# Task to complete:
Output the lines from the top of the entries below to the line with "asset is ready.|", both included, exactly and without pictures.

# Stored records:
[Start of Attachment]
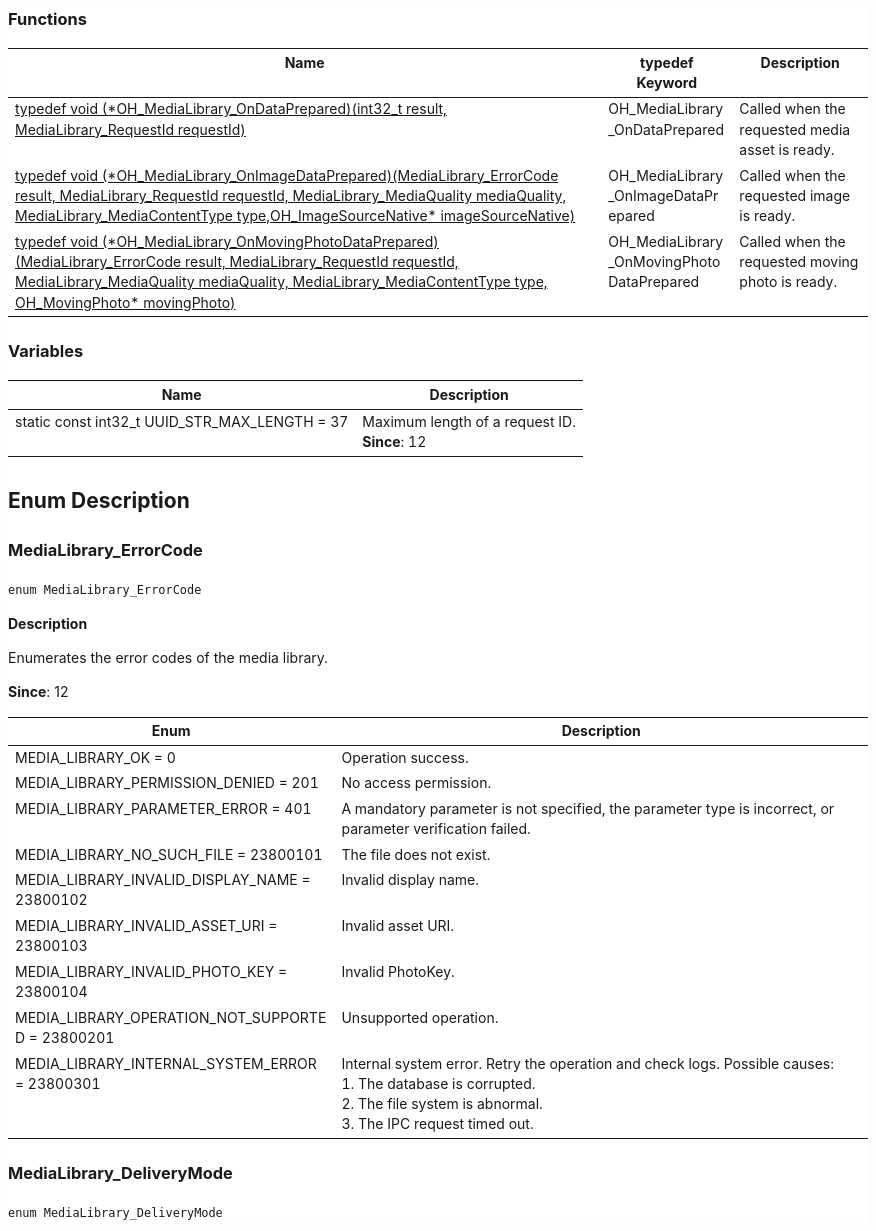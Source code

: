 ### Functions

| Name| typedef Keyword| Description|
| -- | -- | -- |
| [typedef void (\*OH_MediaLibrary_OnDataPrepared)(int32_t result, MediaLibrary_RequestId requestId)](#oh_medialibrary_ondataprepared) | OH_MediaLibrary_OnDataPrepared | Called when the requested media asset is ready.|
| [typedef void (\*OH_MediaLibrary_OnImageDataPrepared)(MediaLibrary_ErrorCode result, MediaLibrary_RequestId requestId, MediaLibrary_MediaQuality mediaQuality, MediaLibrary_MediaContentType type,OH_ImageSourceNative* imageSourceNative)](#oh_medialibrary_onimagedataprepared) | OH_MediaLibrary_OnImageDataPrepared | Called when the requested image is ready.|
| [typedef void (\*OH_MediaLibrary_OnMovingPhotoDataPrepared)(MediaLibrary_ErrorCode result, MediaLibrary_RequestId requestId, MediaLibrary_MediaQuality mediaQuality, MediaLibrary_MediaContentType type, OH_MovingPhoto* movingPhoto)](#oh_medialibrary_onmovingphotodataprepared) | OH_MediaLibrary_OnMovingPhotoDataPrepared | Called when the requested moving photo is ready.|

### Variables

| Name| Description|
| -- | -- |
| static const int32_t UUID_STR_MAX_LENGTH = 37 | Maximum length of a request ID.  <br>**Since**: 12|

## Enum Description

### MediaLibrary_ErrorCode

```
enum MediaLibrary_ErrorCode
```

**Description**

Enumerates the error codes of the media library.

**Since**: 12

| Enum| Description|
| -- | -- |
| MEDIA_LIBRARY_OK = 0 | Operation success.|
| MEDIA_LIBRARY_PERMISSION_DENIED = 201 | No access permission.|
| MEDIA_LIBRARY_PARAMETER_ERROR = 401 | A mandatory parameter is not specified, the parameter type is incorrect, or parameter verification failed.|
| MEDIA_LIBRARY_NO_SUCH_FILE = 23800101 | The file does not exist.|
| MEDIA_LIBRARY_INVALID_DISPLAY_NAME = 23800102 | Invalid display name.|
| MEDIA_LIBRARY_INVALID_ASSET_URI = 23800103 | Invalid asset URI.|
| MEDIA_LIBRARY_INVALID_PHOTO_KEY = 23800104 | Invalid PhotoKey.|
| MEDIA_LIBRARY_OPERATION_NOT_SUPPORTED = 23800201 | Unsupported operation.|
| MEDIA_LIBRARY_INTERNAL_SYSTEM_ERROR = 23800301 | Internal system error. Retry the operation and check logs. Possible causes:<br>1. The database is corrupted.<br>2. The file system is abnormal.<br>3. The IPC request timed out.|

### MediaLibrary_DeliveryMode

```
enum MediaLibrary_DeliveryMode
```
[End of Attachment]
# Task solution:
Source code

: ### Functions

| Name| typedef Keyword| Description|
| -- | -- | -- |
| [typedef void (\*OH_MediaLibrary_OnDataPrepared)(int32_t result, MediaLibrary_RequestId requestId)](#oh_medialibrary_ondataprepared) | OH_MediaLibrary_OnDataPrepared | Called when the requested media asset is ready.|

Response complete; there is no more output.